[What is required]
The answer must consist of every line below that contains the word "frac".

[Data]
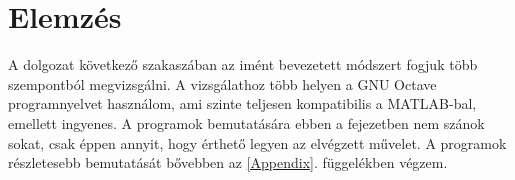 \documentclass[a4paper,12pt]{report}
\begin{document}






\section{Elemzés}





                A dolgozat következő szakaszában az imént bevezetett módszert fogjuk több szempontból megvizsgálni. A vizsgálathoz több helyen a GNU Octave programnyelvet használom, ami szinte teljesen kompatibilis a MATLAB-bal, emellett ingyenes. A programok bemutatására ebben a fejezetben nem szánok sokat, csak éppen annyit, hogy érthető legyen az elvégzett művelet. A programok részletesebb bemutatását bővebben az \ref{Appendix}. függelékben végzem.
\end{document}
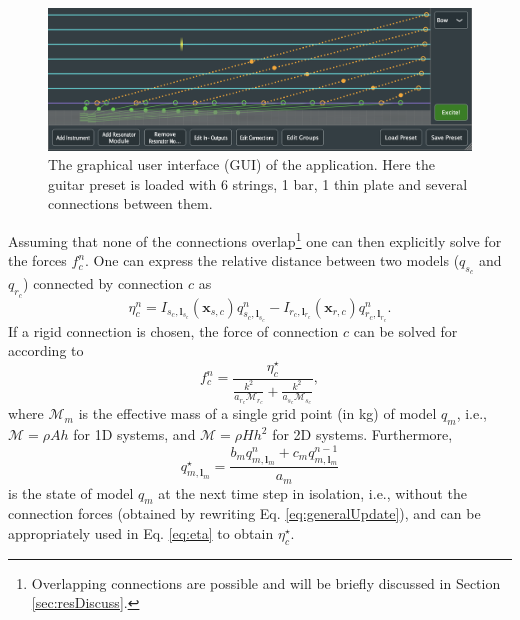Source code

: \documentclass{article}
\begin{document}
\begin{figure}[t] %
    \centering
    \includegraphics[width = \textwidth]{GUI.png}
    \caption{The graphical user interface (GUI) of the application. Here the guitar preset is loaded with 6 strings, 1 bar, 1 thin plate and several connections between them.}
    \label{fig:gui}
\end{figure}
Assuming that none of the connections overlap\footnote{Overlapping connections are possible \cite{Bilbao2009Modular} and will be briefly discussed in Section \ref{sec:resDiscuss}.} one can then explicitly solve for the forces $f_c^n$. One can express the relative distance between two models ($q_{s_c}$ and $q_{r_c}$) connected by connection $c$ as
\begin{equation}\label{eq:eta}
    \eta_c^n =  I_{s_c,\boldsymbol{l}_{s_c}}(\boldsymbol{x}_{s,c})q_{s_c, \boldsymbol{l}_{s_c}}^n - I_{r_c,\boldsymbol{l}_{r_c}}(\boldsymbol{x}_{r,c})q_{r_c, \boldsymbol{l}_{r_c}}^n.
\end{equation}
If a rigid connection is chosen, the force of connection $c$ can be solved for according to
\begin{equation}\label{eq:rigidConnDisc}
    f_c^n = \frac{\eta^\star_c}{ \frac{k^2}{a_{r_c}\mathcal{M}_{r_c}} + \frac{k^2}{a_{s_c}\mathcal{M}_{s_c}}},
\end{equation}
where $\mathcal{M}_m$ is the effective mass of a single grid point (in kg) of model $q_m$, i.e., $\mathcal{M} = \rho A h$ for 1D systems, and $\mathcal{M} = \rho H h^2$ for 2D systems. Furthermore, 
\begin{equation}
    q_{m,\boldsymbol{l}_m}^\star = \frac{b_m q_{m,\boldsymbol{l}_m}^n + c_m q_{m,\boldsymbol{l}_m}^{n-1}}{a_m}
\end{equation}
is the state of model $q_m$ at the next time step in isolation,  i.e., without the connection forces (obtained by rewriting Eq. \eqref{eq:generalUpdate}), and can be appropriately used in Eq. \eqref{eq:eta} to obtain $\eta_c^\star$.
\end{document}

[Written response]
    f_c^n = \frac{\eta^\star_c}{ \frac{k^2}{a_{r_c}\mathcal{M}_{r_c}} + \frac{k^2}{a_{s_c}\mathcal{M}_{s_c}}},
    q_{m,\boldsymbol{l}_m}^\star = \frac{b_m q_{m,\boldsymbol{l}_m}^n + c_m q_{m,\boldsymbol{l}_m}^{n-1}}{a_m}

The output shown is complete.